Casualties and losses
- 5 killed: 5 killed 3 injured 4 POWs

= Touzik clashes =

2016 battle of the Mali War

On July 30, 2016, clashes broke out between GATIA and the Coordination of Azawad Movements in Touzik, Kidal Region, Mali.

== Prelude ==
A week prior to the clashes at Touzik, a pro-government militia composed of Imghad Tuaregs (considered a vassal clan of Tuaregs by northern Ifoghas Tuaregs) encroached on Kidal, the capital of Kidal region and the headquarters of a coalition of rebel Ifoghas groups, the Coordination of Azawad Movements.
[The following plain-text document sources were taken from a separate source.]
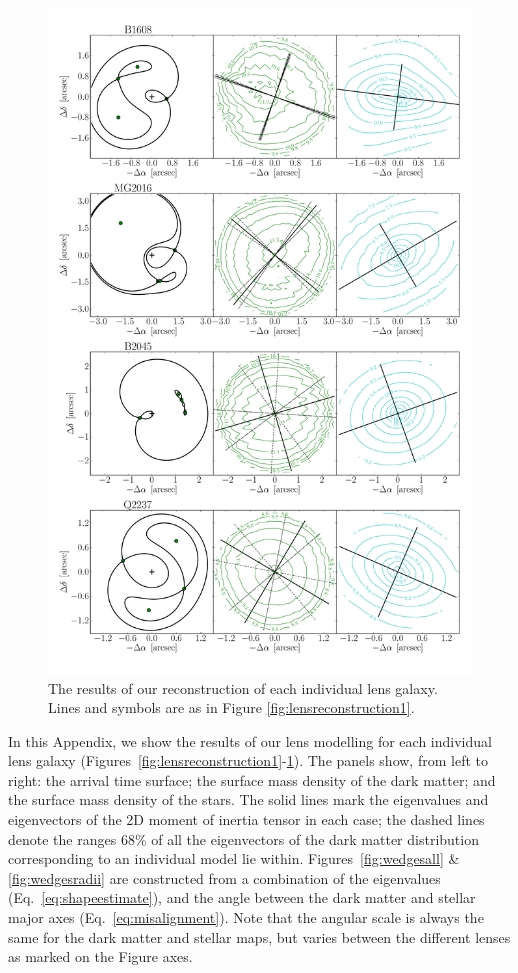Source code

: \documentclass[useAMS,usenatbib]{mn2e}
\begin{document}
\begin{figure}
  \centering
  \includegraphics[width=.8\linewidth]{Figures/AllLenses33.pdf}
  \caption[width=.65\linewidth]{The results of our reconstruction of each individual lens galaxy. Lines and symbols are as in Figure \ref{fig:lensreconstruction1}.}
  \label{fig:lensreconstruction3}
\end{figure}

In this Appendix, we show the results of our lens modelling for each individual lens galaxy (Figures~\ref{fig:lensreconstruction1}-\ref{fig:lensreconstruction3}). The panels show, from left to right: the arrival time surface; the surface mass density of the dark matter; and the surface mass density of the stars. The solid lines mark the eigenvalues and eigenvectors of the 2D moment of inertia tensor in each case; the dashed lines denote the ranges 68\% of all the eigenvectors of the dark matter distribution corresponding to an individual model lie within. Figures~\ref{fig:wedgesall} \& \ref{fig:wedgesradii} are constructed from a combination of the eigenvalues (Eq.~\ref{eq:shapeestimate}), and the angle between the dark matter and stellar major axes (Eq.~\ref{eq:misalignment}). Note that the angular scale is always the same for the dark matter and stellar maps, but varies between the different lenses as marked on the Figure axes.
\end{document}
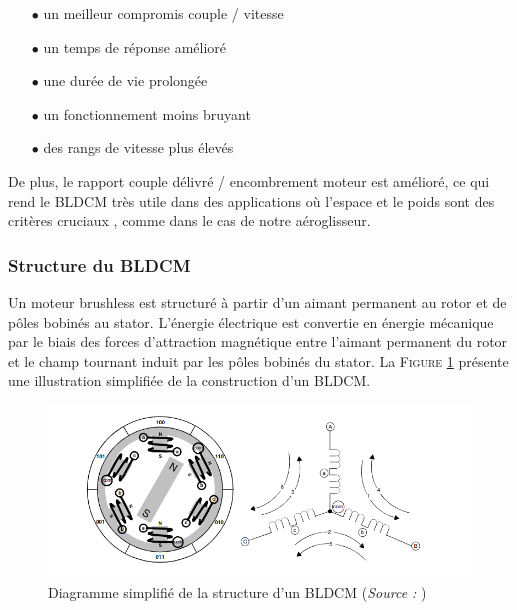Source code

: \documentclass[a4paper,12pt]{report}
\begin{document}
			\begin{itemize}
				\item[$\bullet$] un meilleur compromis couple / vitesse 
				\item[$\bullet$] un temps de réponse amélioré
				\item[$\bullet$] une durée de vie prolongée
				\item[$\bullet$] un fonctionnement moins bruyant
				\item[$\bullet$] des rangs de vitesse plus élevés
			\end{itemize}
			
			De plus, le rapport couple délivré / encombrement moteur est amélioré, ce qui rend le BLDCM très utile dans des applications où l'espace et le poids sont des critères cruciaux \cite{AN885}, comme dans le cas de notre aéroglisseur.
			
			\vspace{-1em}
			
				\subsubsection{Structure du BLDCM}
				
				\vspace{-1.5em}
				
				 Un moteur brushless est structuré à partir d'un aimant permanent au rotor et de pôles bobinés au stator. L'énergie électrique est convertie en énergie mécanique par le biais des forces d'attraction magnétique entre l'aimant permanent du rotor et le champ tournant induit par les pôles bobinés du stator. La \textsc{Figure \ref{struct_bldcm}} présente une illustration simplifiée de la construction d'un BLDCM. 
				 
				 \begin{figure}
				 	\begin{center}
				 		\includegraphics[scale=0.7]{../Illus/struct_bldcm.png}
				 	\end{center}
				 	\caption{Diagramme simplifié de la structure d'un BLDCM (\textit{Source :} \cite{AN857})}
				 	\label{struct_bldcm}
				 \end{figure}
				 
\end{document}
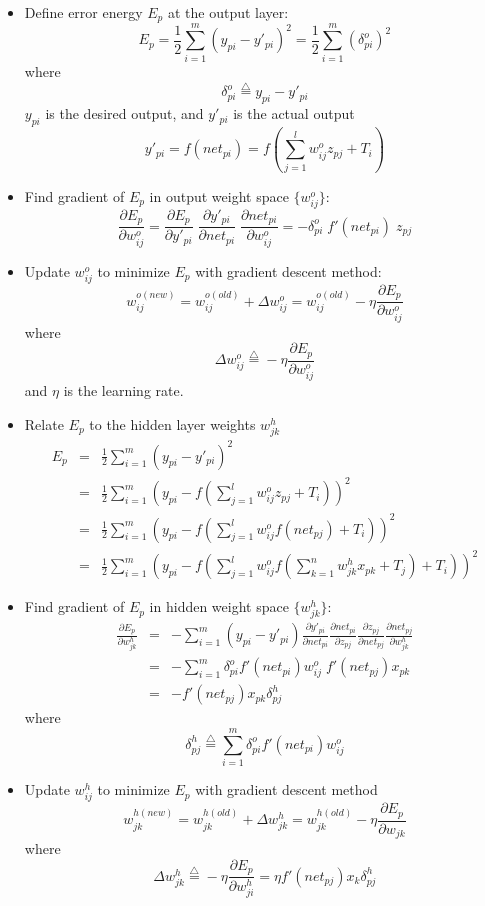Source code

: \begin{itemize}
\item Define error energy $E_p$ at the output layer:
	\[	
	E_p=\frac{1}{2}\sum_{i=1}^m (y_{pi}-y'_{pi})^2=\frac{1}{2} \sum_{i=1}^m (\delta_{pi}^{o})^2
	\]
	where
	\[
	\delta_{pi}^{o} \stackrel{\triangle}{=}y_{pi}-y'_{pi}
	\]
	$y_{pi}$ is the desired output, and $y'_{pi}$ is the actual output
	\[
	y'_{pi}=f(net_{pi})=f(\sum_{j=1}^l w^{o}_{ij} z_{pj}+T_i)
	\]
\item Find gradient of $E_p$ in output weight space $\{w_{ij}^{o}\}$:
	\[
	\frac{\partial E_p}{\partial w_{ij}^{o}}
	=\frac{\partial E_p}{\partial y'_{pi}}\;
	 \frac{\partial y'_{pi}}{\partial net_{pi}}\;
	 \frac{\partial net_{pi}}{\partial w_{ij}^{o}}
	=-\delta_{pi}^{o}\;f'(net_{pi})\;z_{pj}
	\]
\item Update $w_{ij}^{o}$ to minimize $E_p$ with gradient descent method:
	\[
	w_{ij}^{o(new)}
	=w_{ij}^{o(old)}+\Delta w_{ij}^{o}
	=w_{ij}^{o(old)} -\eta \frac{\partial E_p}{\partial w_{ij}^{o}}
	\]
	where
	\[	
	\Delta w_{ij}^{o}\stackrel{\triangle}{=}-\eta \frac{\partial E_p}{\partial w_{ij}^{o}}
	\]
	and $\eta$ is the learning rate.
\item Relate $E_p$ to the hidden layer weights $w_{jk}^{h}$
	\begin{eqnarray}
	E_p & = & \frac{1}{2}\sum_{i=1}^m(y_{pi}-y'_{pi})^2 \nonumber \\
 	    & = & \frac{1}{2}\sum_{i=1}^m(y_{pi}-f(\sum_{j=1}^lw_{ij}^{o}z_{pj}+T_i))^2
		 \nonumber \\
	  & = & \frac{1}{2}\sum_{i=1}^m(y_{pi}-f(\sum_{j=1}^lw_{ij}^{o}f(net_{pj})+T_i))^2
		 \nonumber \\
	  & = & \frac{1}{2}\sum_{i=1}^m(y_{pi}-f(\sum_{j=1}^lw_{ij}^{o}f(\sum_{k=1}^nw_{jk}^{h}x_{pk}+T_j)+T_i))^2
		\nonumber
	\end{eqnarray}
\item Find gradient of $E_p$ in hidden weight space $\{w_{jk}^{h}\}$:
	\begin{eqnarray}
	\frac{\partial E_p}{\partial w_{jk}^{h}}
	& = & -\sum_{i=1}^m(y_{pi}-y'_{pi})\frac{\partial y'_{pi}}{\partial net_{pi}} 
		\frac{\partial net_{pi}}{\partial z_{pj}}
		\frac{\partial z_{pj}}{\partial net_{pj}}
		\frac{\partial net_{pj}}{\partial w_{jk}^{h}}
		\nonumber \\
	& = & -\sum_{i=1}^m \delta_{pi}^{o} f'(net_{pi})w_{ij}^{o}\;f'(net_{pj})x_{pk} 
		\nonumber \\
	& = & -f'(net_{pj})x_{pk} \delta_{pj}^{h}
		\nonumber
	\end{eqnarray}
	where 
	\[
	\delta_{pj}^{h} \stackrel{\triangle}{=}\sum_{i=1}^m \delta_{pi}^{o} f'(net_{pi})w_{ij}^{o}
	\]
\item Update $w_{ij}^{h}$ to minimize $E_p$ with gradient descent method
	\[
	w_{jk}^{h(new)}
	=w_{jk}^{h(old)}+\Delta w_{jk}^{h}
	=w_{jk}^{h(old)} -\eta \frac{\partial E_p}{\partial w_{jk}}
	\]
	where
	\[
	\Delta w_{jk}^{h}\stackrel{\triangle}{=}
	-\eta \frac{\partial E_p}{\partial w_{ji}^{h}}
	=\eta f'(net_{pj}) x_k \delta_{pj}^{h}
	\]
\end{itemize}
Fighting broke out in Kidal, and GATIA was pushed out of the city.

== Clashes ==
A resurgence in fighting between the CMA and GATIA broke out on July 30, thirty-five kilometers southeast of Kidal near the village of Touzik. Both sides blamed each other for initiating the fighting. The fighting began in the morning, and that afternoon, both sides received reinforcements and resumed their attacks on one another. Smaller clashes took place in Adjlal and Tassik.

== Aftermath ==
Fahad Ag Almahmoud, the secretary-general of GATIA, claimed six CMA fighters were killed in the clashes. Malian media Kibaru, however, gave a death toll of twenty-five High Council for the Unity of Azawad (a member of the CMA) fighters and only one GATIA death.

A September 2016 United Nations report gave a death toll of five fighters killed on both sides each, with three CMA members wounded and four captured by GATIA.